Should I assume there's roaches in my cereal?

I live in a dorm, and I’ve seen roaches in my room and in the bathroom that I share with my suite mates. The roaches in my room were on my desk eating potato chip crumbs, and they were on my floor were eating peanuts. (Yes, I know, I should clean.) Question: should I assume roaches have been in my opened boxes of cereal? My two boxes of cereal contain sugar and smell sweet, and I’m wondering if that’s something that would attract roaches. I don’t see any signs that roaches have been in my cereal, but I’m wondering if I should just toss both boxes to be safe.

ETA: my cereal is on an elevated bookshelf if that matters.

I would assume the roaches have been in the cereal. Elevated bookshelves aren’t going to slow down an insect that can walk upside down on ceilings.

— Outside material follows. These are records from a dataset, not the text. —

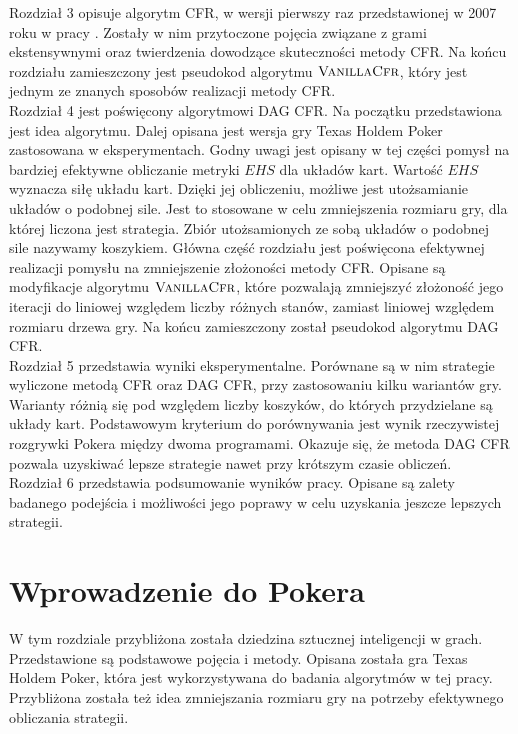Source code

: \documentclass[magisterska]{pracamgr}
\begin{document}
\noindent
Rozdział 3 opisuje algorytm CFR, w wersji pierwszy raz przedstawionej w 2007 roku w pracy \cite{cfr}.
Zostały w nim przytoczone pojęcia
związane z grami ekstensywnymi oraz twierdzenia dowodzące skuteczności metody CFR. Na końcu rozdziału
zamieszczony jest pseudokod algorytmu $\Call{VanillaCfr}{}$, który jest jednym ze znanych sposobów realizacji metody CFR. \\

\noindent
Rozdział 4 jest poświęcony algorytmowi DAG CFR. Na początku przedstawiona jest idea algorytmu.
Dalej opisana jest wersja gry Texas Holdem Poker zastosowana w eksperymentach. Godny uwagi
jest opisany w tej części pomysł na bardziej efektywne obliczanie metryki $EHS$ dla układów kart.
Wartość $EHS$ wyznacza siłę układu kart. Dzięki jej obliczeniu, możliwe jest utożsamianie układów
o podobnej sile. Jest to stosowane w celu zmniejszenia rozmiaru gry, dla której liczona jest strategia.
Zbiór utożsamionych ze sobą układów o podobnej sile nazywamy koszykiem.
Główna część rozdziału jest poświęcona efektywnej realizacji pomysłu na zmniejszenie złożoności
metody CFR. Opisane są modyfikacje algorytmu $\Call{VanillaCfr}{}$, które pozwalają zmniejszyć złożoność
jego iteracji do liniowej względem liczby różnych stanów, zamiast liniowej względem rozmiaru drzewa gry.
Na końcu zamieszczony został pseudokod algorytmu DAG CFR. \\

\noindent
Rozdział 5 przedstawia wyniki eksperymentalne. Porównane są w nim strategie wyliczone metodą
CFR oraz DAG CFR, przy zastosowaniu kilku wariantów gry. Warianty różnią się pod względem
liczby koszyków, do których przydzielane są układy kart. Podstawowym kryterium
do porównywania jest wynik rzeczywistej rozgrywki Pokera między dwoma programami. Okazuje się,
że metoda DAG CFR pozwala uzyskiwać lepsze strategie nawet przy krótszym czasie obliczeń. \\

\noindent
Rozdział 6 przedstawia podsumowanie wyników pracy. Opisane są zalety badanego podejścia
i możliwości jego poprawy w celu uzyskania jeszcze lepszych strategii.

\chapter{Wprowadzenie do Pokera}

\noindent
W tym rozdziale przybliżona została dziedzina sztucznej inteligencji w grach. Przedstawione
są podstawowe pojęcia i metody. Opisana została gra Texas Holdem Poker, która jest
wykorzystywana do badania algorytmów w tej pracy. Przybliżona została też idea
zmniejszania rozmiaru gry na potrzeby efektywnego obliczania strategii.
\end{document}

Put your cereal in something like a Tupperware bowl that can be sealed. Actually put all food in opened packages in such containers or lock them in the fridge.

Also clean up the place and bug bomb it or put out roach traps. One problem with dorms is that you can clean up your room, but the roaches are living elsewhere in the building.

It’s a dorm. You and your roommates need to clean your filthy rooms, and report the problem to management. They may have to treat the whole building. Keep your dry goods in storage containers. And clean up after yourselves. Assume the roaches have been everywhere.

Don’t we assume a certain amount of insect/rodent material in our food as a matter of course before we even bring it into our homes?

they didn’t eat much don’t worry.

Why does it matter how much they ate? Wouldn’t they still be spreading germs regardless of how much they ate?

My roommate refuses to throw away his box of Honey Nut Cheerios, and he says that he doesn’t care if roaches have been in them. He plans on eating them. Is he likely to get sick?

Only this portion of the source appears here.